I think that kind of made Buffalo special, is what you were hinting at — they kind of live and die with the team. It’s kind of like an underdog city. And I guess, did you guys see yourselves as underdogs? Did you see your guys see yourselves as sort of representing the city, sort of, we’re not going to take this crap. You kind of get what I’m getting at there.

Absolutely felt it 100%. You know, as as NFL players, we felt in Buffalo, we were not only not getting respect, we were disrespected in general by media, by the coverage. We see the teams in New York, and the Dallas Cowboys get, and, you know, just because of those logos and those markets. Like Cowboys fans, they are one of America’s teams, supposedly, you know. If you listen to Cowboys fans or Jerry Jones who’s out there reminding everyone, America’s team, America’s Team, America’s team, I mean, it’s just like brainwashing, right? It’s like the power of marketing and branding. But what? Since 2000, I think they’ve had only 11 seasons over 500. So how are you telling me you’re America’s team? It’s only because you’re telling me you’re America’s team. You were good, but right now you’re not good. So I think there’s probably another team right now that America would want to latch on to.

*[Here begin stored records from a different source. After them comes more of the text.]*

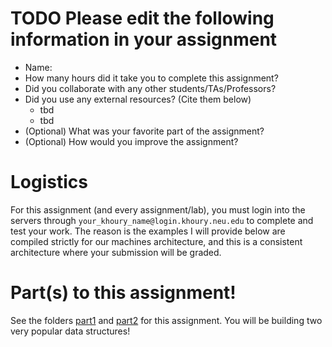 # TODO Please edit the following information in your assignment

- Name:
- How many hours did it take you to complete this assignment?
- Did you collaborate with any other students/TAs/Professors?
- Did you use any external resources? (Cite them below)
  - tbd
  - tbd
- (Optional) What was your favorite part of the assignment?
- (Optional) How would you improve the assignment?

# Logistics

For this assignment (and every assignment/lab), you must login into the servers through `your_khoury_name@login.khoury.neu.edu` to complete and test your work. The reason is the examples I will provide below are compiled strictly for our machines architecture, and this is a consistent architecture where your submission will be graded.

# Part(s) to this assignment!

See the folders [part1](./part1) and [part2](./part2) for this assignment. You will be building two very popular data structures!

So funny. This is literally, I have the outline of questions. And literally the next question was about the Dallas Cowboys. I’m not even kidding. I’m not even kidding. And the title of “America’s Team,” very clearly a legacy thing. But it sounds like you do not believe that they merit being referred to as America’s team anymore.

They were incredible back in the day. They’ve earned that right at one point. And so it stuck for a while. But it was, you know, it deserved for a while. One of my favorite photos of my playing days, I was running down on a kickoff and I blasted a fook and we were playing the Cowboys. I mean, blasted. His helmet almost popped off. And I have a photo mid-blast, it’s like, it’s my favorite one because it’s like the underdog taking down America’s team. In my mind, this was a great moment for me.

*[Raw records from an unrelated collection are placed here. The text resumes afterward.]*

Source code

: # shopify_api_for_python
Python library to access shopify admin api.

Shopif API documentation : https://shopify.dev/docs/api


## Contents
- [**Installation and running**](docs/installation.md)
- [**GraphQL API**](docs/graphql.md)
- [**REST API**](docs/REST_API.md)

Coy sent me a photo of that hit. He really did pop that guy. Score one for the little guy and against the big bad Cowboys, of all teams. Speaking of the Cowboys, it’s time to talk America’s team. Where the heck did that phrase even come from? And do teams like the Cowboys, the Yankees, even deserve to be called America’s team anymore? We’ll find out after the break.

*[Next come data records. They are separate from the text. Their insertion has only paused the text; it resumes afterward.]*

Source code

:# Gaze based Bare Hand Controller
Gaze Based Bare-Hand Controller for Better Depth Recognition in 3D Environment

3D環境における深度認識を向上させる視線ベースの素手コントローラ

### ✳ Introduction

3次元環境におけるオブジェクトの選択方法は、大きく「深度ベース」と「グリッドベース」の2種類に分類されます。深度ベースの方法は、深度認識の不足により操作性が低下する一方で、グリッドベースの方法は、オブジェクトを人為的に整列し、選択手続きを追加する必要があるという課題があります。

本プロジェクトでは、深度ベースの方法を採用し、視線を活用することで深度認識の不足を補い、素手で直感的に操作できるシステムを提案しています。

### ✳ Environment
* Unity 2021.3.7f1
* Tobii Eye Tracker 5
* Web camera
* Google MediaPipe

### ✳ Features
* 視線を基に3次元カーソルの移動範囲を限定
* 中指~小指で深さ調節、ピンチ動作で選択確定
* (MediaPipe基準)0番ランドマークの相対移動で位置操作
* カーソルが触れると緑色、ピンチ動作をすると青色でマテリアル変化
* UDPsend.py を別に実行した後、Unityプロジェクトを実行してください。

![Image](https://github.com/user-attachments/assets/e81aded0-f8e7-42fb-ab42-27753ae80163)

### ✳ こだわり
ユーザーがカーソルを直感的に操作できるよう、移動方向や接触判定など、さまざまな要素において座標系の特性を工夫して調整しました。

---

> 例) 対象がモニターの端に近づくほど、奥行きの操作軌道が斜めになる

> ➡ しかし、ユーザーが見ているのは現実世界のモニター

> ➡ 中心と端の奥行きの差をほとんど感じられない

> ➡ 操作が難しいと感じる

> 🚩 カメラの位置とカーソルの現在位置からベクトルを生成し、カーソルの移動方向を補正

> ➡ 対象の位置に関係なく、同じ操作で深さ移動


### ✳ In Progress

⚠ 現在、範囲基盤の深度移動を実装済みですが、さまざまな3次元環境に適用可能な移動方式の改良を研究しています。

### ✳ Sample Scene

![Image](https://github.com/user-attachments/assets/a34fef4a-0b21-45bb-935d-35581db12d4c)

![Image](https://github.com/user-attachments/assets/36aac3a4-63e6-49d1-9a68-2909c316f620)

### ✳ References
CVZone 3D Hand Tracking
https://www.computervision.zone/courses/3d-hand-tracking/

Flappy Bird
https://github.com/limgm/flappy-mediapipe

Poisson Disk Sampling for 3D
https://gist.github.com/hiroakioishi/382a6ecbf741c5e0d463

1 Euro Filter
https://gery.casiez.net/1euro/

Hey, y’all, welcome back. So I’ll admit the title America’s team makes my stomach turn. So I had to discuss it with a less biased guest — my friend Neil Payne, who you heard back at the beginning of the episode. When I say the phrase America’s team, who do you think of?

Well, I think of the Dallas Cowboys. I’d say that’s the team that has kind of most prominently taken that on. I think of the Atlanta Braves, which was a team that defined themselves as that. I don’t think it would take for anyone outside of maybe the generation that watched them on TBS. But that was the thing they tried to make. And I think it speaks to the value that a team sort of sees in anointing themselves as America’s team. And every single time any team has done that, it’s really been this sort of self-promotional, you know, moniker that they put on themselves, where they’re trying to make a statement about the fact that “we’re not just claiming the fans in our own locality, we’re actually claiming fans from all across the country, all across the world.”

Indeed, the phrase “America’s team,” was primarily born from the Dallas Cowboys’ own marketing material. Bob Ryan of NFL films dubbed the Cowboys as such when he produced their highlight film from 1979. The name stuck to such a degree that just a few years later, in 1984, President Ronald Reagan, of all people, brought it up during a rally at the Republican National Convention, in not surprisingly, Dallas.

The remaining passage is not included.